== RECORDS PROVIDED

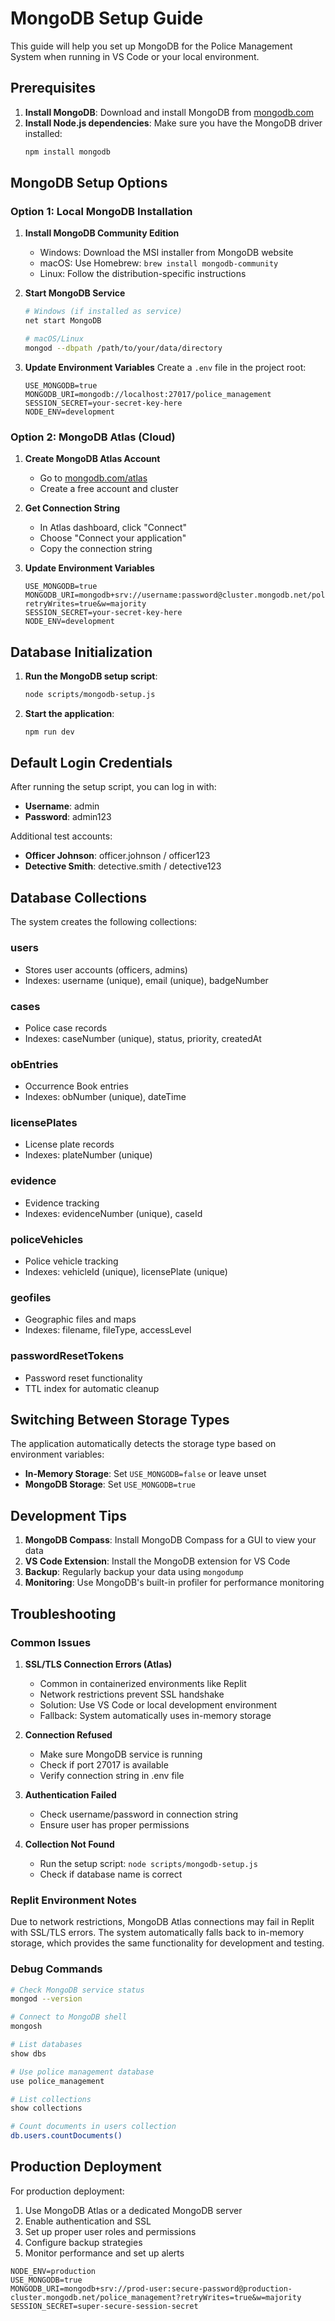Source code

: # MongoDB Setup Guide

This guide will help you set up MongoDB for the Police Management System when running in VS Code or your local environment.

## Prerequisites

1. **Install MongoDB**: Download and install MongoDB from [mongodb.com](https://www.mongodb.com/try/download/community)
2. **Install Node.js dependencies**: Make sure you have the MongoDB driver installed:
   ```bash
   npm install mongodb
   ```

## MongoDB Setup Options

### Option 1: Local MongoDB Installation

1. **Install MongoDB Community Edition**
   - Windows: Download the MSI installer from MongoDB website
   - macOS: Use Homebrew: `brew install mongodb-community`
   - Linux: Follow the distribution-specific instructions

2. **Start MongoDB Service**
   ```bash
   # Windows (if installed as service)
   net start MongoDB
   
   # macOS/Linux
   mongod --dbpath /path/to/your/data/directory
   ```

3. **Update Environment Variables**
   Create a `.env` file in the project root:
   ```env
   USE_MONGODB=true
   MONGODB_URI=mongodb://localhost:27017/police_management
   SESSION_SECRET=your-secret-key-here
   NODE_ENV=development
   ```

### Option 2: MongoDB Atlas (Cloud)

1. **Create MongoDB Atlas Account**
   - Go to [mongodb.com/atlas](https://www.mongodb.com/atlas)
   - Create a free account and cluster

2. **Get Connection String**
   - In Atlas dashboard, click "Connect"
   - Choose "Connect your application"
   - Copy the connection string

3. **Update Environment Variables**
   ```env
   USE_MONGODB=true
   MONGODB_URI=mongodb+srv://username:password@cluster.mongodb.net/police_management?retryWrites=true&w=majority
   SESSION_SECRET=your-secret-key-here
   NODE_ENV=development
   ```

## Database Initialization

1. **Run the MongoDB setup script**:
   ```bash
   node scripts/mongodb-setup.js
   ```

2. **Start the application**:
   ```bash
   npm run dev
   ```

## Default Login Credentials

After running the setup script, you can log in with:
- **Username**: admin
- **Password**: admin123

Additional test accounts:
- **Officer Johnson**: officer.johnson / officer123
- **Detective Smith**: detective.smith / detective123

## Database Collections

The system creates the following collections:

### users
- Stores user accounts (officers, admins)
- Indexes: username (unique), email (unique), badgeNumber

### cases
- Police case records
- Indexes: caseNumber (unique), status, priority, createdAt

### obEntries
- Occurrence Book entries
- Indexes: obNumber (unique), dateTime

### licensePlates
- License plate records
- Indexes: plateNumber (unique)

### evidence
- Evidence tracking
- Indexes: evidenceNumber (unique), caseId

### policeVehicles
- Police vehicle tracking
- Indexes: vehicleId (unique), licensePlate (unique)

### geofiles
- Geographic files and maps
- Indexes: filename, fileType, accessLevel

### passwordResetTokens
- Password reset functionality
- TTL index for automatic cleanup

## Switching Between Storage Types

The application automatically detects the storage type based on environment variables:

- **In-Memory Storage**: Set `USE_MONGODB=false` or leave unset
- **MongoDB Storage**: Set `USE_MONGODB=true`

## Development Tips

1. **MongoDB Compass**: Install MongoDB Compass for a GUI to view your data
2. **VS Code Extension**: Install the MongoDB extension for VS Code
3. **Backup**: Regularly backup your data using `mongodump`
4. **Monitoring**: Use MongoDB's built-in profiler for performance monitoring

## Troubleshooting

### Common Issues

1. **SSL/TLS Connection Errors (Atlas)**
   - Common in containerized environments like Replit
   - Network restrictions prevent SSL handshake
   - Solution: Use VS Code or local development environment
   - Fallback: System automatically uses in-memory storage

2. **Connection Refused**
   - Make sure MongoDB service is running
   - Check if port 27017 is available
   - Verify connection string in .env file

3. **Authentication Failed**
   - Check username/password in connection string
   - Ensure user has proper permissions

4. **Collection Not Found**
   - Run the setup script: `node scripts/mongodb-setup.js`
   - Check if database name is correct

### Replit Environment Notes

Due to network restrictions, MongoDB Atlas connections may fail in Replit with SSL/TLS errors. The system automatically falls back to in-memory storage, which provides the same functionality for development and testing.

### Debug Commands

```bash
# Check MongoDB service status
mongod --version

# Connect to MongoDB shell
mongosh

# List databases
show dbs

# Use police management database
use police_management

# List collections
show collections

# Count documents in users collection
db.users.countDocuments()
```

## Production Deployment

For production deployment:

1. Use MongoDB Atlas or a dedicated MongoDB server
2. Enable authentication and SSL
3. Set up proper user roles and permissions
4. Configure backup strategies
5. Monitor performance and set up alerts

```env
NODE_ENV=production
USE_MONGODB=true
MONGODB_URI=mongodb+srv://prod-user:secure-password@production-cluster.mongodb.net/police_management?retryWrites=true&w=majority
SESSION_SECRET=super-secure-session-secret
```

====
== RECORDS PROVIDED

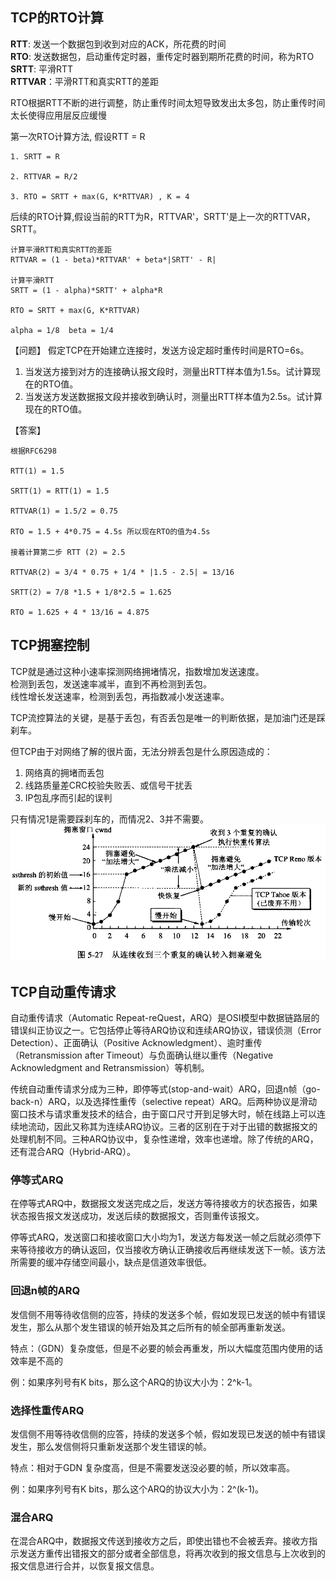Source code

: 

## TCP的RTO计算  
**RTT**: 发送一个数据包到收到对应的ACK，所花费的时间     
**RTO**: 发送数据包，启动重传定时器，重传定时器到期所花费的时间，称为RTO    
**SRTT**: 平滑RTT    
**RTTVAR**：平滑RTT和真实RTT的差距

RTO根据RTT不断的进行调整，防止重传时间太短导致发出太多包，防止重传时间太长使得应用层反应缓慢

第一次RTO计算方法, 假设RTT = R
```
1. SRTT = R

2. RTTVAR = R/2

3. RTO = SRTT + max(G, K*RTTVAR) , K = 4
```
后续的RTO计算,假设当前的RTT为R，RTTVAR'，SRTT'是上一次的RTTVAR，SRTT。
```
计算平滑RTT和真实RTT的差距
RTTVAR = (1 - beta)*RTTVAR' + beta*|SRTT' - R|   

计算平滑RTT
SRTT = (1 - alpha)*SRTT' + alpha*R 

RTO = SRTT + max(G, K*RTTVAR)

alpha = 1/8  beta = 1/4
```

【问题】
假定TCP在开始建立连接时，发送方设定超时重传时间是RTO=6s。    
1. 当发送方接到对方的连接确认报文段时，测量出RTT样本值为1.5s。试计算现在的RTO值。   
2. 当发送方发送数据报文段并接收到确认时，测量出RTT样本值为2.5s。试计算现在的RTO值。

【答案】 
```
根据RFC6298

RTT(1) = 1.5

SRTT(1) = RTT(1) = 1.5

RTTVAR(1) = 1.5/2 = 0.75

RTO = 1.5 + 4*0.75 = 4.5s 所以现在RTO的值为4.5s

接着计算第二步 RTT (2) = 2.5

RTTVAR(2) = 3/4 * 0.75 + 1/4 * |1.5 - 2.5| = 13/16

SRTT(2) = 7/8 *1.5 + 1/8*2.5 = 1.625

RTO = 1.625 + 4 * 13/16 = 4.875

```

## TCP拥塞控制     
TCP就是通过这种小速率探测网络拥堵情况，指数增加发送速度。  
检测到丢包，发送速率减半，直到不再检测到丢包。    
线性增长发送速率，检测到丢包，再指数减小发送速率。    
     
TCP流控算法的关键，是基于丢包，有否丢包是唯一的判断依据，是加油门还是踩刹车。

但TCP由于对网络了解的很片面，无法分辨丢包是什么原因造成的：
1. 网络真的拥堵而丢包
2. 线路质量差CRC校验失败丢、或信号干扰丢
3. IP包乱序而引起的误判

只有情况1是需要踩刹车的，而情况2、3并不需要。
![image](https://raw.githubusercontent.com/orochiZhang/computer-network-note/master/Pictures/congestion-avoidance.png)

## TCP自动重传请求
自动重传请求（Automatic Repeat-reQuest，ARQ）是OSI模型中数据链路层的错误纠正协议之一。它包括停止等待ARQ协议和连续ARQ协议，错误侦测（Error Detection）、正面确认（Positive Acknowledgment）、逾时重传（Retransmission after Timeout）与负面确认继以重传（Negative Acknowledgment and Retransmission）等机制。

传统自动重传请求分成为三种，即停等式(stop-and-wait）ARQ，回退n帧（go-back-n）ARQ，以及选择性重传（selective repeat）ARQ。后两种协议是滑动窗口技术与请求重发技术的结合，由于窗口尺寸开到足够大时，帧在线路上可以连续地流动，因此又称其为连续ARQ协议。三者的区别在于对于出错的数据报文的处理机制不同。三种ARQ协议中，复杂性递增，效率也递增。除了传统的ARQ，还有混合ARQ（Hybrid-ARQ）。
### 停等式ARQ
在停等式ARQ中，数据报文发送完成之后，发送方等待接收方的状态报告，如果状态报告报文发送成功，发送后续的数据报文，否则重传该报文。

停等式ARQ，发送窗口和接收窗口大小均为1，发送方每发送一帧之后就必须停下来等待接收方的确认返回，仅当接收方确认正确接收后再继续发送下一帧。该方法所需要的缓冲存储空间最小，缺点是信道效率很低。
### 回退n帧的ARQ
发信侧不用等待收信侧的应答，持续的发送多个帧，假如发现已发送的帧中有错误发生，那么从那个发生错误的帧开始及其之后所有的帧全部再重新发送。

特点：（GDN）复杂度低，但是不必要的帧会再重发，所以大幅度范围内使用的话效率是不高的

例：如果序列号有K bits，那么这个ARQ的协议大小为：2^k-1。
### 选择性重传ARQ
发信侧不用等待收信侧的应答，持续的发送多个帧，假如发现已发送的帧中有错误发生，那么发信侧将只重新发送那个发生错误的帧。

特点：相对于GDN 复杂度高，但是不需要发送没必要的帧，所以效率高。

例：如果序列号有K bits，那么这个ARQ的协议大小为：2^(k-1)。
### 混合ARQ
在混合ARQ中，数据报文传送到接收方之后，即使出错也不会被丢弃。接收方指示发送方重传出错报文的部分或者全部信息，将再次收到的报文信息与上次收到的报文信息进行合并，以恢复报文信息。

====

WHAT YOU SHOULD DO:
Retype, in the same exact form, the lines of the material above from the line holding "- Password reset functionality" through the line holding "## Troubleshooting".

WRITTEN ANSWER:
- Password reset functionality
- TTL index for automatic cleanup

## Switching Between Storage Types

The application automatically detects the storage type based on environment variables:

- **In-Memory Storage**: Set `USE_MONGODB=false` or leave unset
- **MongoDB Storage**: Set `USE_MONGODB=true`

## Development Tips

1. **MongoDB Compass**: Install MongoDB Compass for a GUI to view your data
2. **VS Code Extension**: Install the MongoDB extension for VS Code
3. **Backup**: Regularly backup your data using `mongodump`
4. **Monitoring**: Use MongoDB's built-in profiler for performance monitoring

## Troubleshooting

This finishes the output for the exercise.